Provided records >>
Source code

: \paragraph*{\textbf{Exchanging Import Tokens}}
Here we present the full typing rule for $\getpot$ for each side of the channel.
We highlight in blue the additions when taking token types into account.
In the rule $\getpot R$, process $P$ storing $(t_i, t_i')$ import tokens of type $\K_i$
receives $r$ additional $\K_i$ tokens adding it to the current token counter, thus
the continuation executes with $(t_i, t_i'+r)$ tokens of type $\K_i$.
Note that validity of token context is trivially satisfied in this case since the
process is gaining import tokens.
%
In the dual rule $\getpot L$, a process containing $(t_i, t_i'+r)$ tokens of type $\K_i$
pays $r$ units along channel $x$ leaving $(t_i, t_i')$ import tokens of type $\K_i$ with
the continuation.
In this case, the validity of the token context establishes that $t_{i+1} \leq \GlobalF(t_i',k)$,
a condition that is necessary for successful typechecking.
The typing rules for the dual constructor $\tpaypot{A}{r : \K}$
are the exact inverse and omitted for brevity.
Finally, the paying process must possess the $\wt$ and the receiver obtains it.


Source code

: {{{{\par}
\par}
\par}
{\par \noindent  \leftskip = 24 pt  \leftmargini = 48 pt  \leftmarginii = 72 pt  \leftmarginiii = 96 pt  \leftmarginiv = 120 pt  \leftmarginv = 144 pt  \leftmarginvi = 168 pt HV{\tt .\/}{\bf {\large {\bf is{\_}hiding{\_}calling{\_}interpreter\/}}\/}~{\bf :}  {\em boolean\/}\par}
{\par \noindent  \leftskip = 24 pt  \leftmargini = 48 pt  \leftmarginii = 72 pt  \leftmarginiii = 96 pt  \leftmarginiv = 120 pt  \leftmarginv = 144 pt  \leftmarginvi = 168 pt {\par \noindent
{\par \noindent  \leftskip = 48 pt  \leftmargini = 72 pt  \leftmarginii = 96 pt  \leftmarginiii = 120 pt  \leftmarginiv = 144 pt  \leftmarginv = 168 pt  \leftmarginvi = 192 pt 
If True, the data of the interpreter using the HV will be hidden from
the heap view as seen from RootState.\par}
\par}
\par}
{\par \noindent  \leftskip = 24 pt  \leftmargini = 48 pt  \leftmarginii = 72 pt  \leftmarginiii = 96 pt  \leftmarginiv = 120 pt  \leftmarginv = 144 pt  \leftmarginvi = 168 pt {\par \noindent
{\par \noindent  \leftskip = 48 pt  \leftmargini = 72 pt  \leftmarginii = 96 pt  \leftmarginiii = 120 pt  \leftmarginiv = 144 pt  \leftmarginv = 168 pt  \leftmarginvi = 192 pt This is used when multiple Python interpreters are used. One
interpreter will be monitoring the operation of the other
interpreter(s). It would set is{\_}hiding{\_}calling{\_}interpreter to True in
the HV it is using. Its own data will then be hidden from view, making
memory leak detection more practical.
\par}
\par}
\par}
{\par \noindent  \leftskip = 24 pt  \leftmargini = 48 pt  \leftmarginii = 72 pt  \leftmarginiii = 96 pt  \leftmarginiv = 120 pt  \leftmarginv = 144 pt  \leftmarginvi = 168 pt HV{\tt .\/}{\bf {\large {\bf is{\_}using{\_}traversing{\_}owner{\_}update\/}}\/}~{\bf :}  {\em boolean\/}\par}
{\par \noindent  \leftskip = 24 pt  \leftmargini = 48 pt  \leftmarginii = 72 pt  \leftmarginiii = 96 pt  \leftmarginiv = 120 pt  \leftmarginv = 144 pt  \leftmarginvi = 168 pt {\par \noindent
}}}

What this task involves >>
Once you have located every line with the word "process" in the material above, list those lines.

Result of this task >>
In the rule $\getpot R$, process $P$ storing $(t_i, t_i')$ import tokens of type $\K_i$
process is gaining import tokens.
In the dual rule $\getpot L$, a process containing $(t_i, t_i'+r)$ tokens of type $\K_i$
Finally, the paying process must possess the $\wt$ and the receiver obtains it.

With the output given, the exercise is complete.